Thanks Ghostdogg! i don't really venture out of surrey, that's why i'm hoping something like this will get me out there exploring. That's cool how they've got the exercise stations set up. i've only seen one place here...i just can't remember where it was i saw it. maybe after i get sick of running in circles....i'll take on one of them trails as a refresher. 

the thing i liked about running at tracks was being around other ppl. i've never ran trails before and being from the city, i feel like i'll be minding my own business running, and out of nowhere i run into a pack of wolves tearing dinner apart.  afraid i'd be the next meal!! 

when i was heavy into running...it almost like, i dunno...almost like a mental exercise, i can't think of the word...where you just run and think. reflect on things going on. it was pretty peaceful and i wanna get back to that w/o worrying about what's going on around me.

yo, that's another thing i'm looking for a good donuts place!!! i just recently found a place that sells sugar twists, i don't know if you remember when tim horton's used to sell them, but those were my favorite!! i don't even know why they got rid of them. this place i found, they sell em like crazy...and if you get there late...there's no more! they sell out!

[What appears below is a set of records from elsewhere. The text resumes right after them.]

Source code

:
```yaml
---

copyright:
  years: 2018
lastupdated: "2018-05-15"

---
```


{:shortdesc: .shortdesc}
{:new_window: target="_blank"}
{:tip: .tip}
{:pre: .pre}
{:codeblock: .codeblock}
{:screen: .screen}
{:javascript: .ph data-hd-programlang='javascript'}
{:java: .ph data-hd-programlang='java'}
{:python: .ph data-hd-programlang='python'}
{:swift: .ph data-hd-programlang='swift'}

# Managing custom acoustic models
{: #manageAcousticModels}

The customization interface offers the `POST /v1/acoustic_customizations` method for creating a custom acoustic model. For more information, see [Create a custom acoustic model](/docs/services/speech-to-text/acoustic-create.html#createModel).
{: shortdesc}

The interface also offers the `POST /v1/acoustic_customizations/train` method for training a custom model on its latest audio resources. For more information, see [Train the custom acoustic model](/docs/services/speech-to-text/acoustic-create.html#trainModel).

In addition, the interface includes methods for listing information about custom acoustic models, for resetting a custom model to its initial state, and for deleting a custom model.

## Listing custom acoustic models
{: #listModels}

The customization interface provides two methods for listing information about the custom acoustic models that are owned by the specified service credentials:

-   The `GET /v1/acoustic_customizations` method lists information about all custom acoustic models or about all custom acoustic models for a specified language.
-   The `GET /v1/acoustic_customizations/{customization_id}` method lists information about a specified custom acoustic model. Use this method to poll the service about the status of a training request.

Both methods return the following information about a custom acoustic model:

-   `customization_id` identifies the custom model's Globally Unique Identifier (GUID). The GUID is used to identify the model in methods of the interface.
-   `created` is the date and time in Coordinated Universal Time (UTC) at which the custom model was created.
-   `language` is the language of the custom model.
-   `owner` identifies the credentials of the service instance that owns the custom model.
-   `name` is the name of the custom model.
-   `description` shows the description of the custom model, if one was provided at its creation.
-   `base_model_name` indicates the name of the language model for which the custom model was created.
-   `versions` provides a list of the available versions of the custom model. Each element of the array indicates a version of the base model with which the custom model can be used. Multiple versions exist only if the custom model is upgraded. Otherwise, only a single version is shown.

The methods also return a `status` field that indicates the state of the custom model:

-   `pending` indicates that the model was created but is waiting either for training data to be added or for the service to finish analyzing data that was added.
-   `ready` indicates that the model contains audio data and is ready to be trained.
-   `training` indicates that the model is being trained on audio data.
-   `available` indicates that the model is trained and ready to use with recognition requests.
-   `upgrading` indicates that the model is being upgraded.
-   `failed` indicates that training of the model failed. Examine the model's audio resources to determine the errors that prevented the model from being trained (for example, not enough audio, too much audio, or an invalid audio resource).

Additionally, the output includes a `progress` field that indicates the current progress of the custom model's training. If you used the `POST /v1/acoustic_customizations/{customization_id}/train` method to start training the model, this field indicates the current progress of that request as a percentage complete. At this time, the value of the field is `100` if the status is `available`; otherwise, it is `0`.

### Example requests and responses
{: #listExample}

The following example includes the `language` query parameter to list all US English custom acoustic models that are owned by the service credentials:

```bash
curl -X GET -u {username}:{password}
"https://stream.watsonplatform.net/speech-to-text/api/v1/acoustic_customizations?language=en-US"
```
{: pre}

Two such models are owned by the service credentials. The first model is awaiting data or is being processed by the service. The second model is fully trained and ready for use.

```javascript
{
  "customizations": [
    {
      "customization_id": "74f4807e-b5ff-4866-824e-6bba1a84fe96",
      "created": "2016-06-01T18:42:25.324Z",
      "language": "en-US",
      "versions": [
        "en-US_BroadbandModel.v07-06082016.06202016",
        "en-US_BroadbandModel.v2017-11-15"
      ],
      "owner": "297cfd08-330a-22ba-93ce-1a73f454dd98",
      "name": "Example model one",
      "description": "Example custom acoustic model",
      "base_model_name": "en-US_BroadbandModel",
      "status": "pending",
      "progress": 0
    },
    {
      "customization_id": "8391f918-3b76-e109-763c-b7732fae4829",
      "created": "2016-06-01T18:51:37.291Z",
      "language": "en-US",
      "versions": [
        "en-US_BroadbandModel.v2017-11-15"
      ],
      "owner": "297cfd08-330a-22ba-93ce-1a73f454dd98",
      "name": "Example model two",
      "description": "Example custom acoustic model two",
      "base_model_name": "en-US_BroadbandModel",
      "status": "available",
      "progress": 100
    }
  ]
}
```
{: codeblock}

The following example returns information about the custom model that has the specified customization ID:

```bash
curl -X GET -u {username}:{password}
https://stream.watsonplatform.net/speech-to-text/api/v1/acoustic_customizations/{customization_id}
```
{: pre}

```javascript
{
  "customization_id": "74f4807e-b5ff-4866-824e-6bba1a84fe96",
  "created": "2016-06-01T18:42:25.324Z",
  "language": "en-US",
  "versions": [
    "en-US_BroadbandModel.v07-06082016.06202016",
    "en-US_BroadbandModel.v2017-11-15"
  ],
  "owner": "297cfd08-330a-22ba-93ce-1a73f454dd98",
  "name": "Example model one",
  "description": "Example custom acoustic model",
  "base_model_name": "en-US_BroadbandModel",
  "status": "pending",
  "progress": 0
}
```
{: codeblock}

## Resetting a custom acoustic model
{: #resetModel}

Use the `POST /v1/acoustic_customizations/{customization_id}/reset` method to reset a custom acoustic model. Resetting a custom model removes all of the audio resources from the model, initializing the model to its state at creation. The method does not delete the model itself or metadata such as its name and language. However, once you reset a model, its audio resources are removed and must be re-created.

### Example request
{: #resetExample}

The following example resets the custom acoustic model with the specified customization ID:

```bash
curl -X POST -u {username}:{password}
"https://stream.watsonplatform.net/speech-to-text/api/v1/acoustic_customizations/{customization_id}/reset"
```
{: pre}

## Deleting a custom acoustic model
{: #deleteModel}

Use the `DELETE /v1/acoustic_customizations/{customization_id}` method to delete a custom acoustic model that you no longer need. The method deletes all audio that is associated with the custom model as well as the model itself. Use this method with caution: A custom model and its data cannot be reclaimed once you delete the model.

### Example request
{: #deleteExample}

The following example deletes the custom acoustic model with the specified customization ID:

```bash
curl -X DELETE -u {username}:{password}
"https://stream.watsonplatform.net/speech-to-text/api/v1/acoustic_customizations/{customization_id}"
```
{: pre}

love the views...but if it wasn't for my fear of the heights! i'd sooo enjoy it!! i did the grind once...and when i was getting close to the top....it was nerve racking!! i just kept my head down and kept at it. like the whole gondola ride down, right at the first tower...it feels like you're gonna plummet. and everyone in the box sez ahhhhhh!!! lol!! ...it was crazy! it doesn't help my fear of heights! lol!!


----------



## bingerz (Mar 3, 2011)

josephl, thanks!! the seawall's definitely a must on my list! i went there bike riding one time...i like the location and scene...being around people with the same interests, and the nice views! i never been out to UBC before. but ive got this friend that's into doing marathons...and he's also kinda hyped me to get back into it, u know running and i've never done marathons before...but i used one of them google distance calculators...and from my doorstep to ubc is about 26 miles. hopefully, HOPEFULLY! one day, i could work up to doing something like that.


----------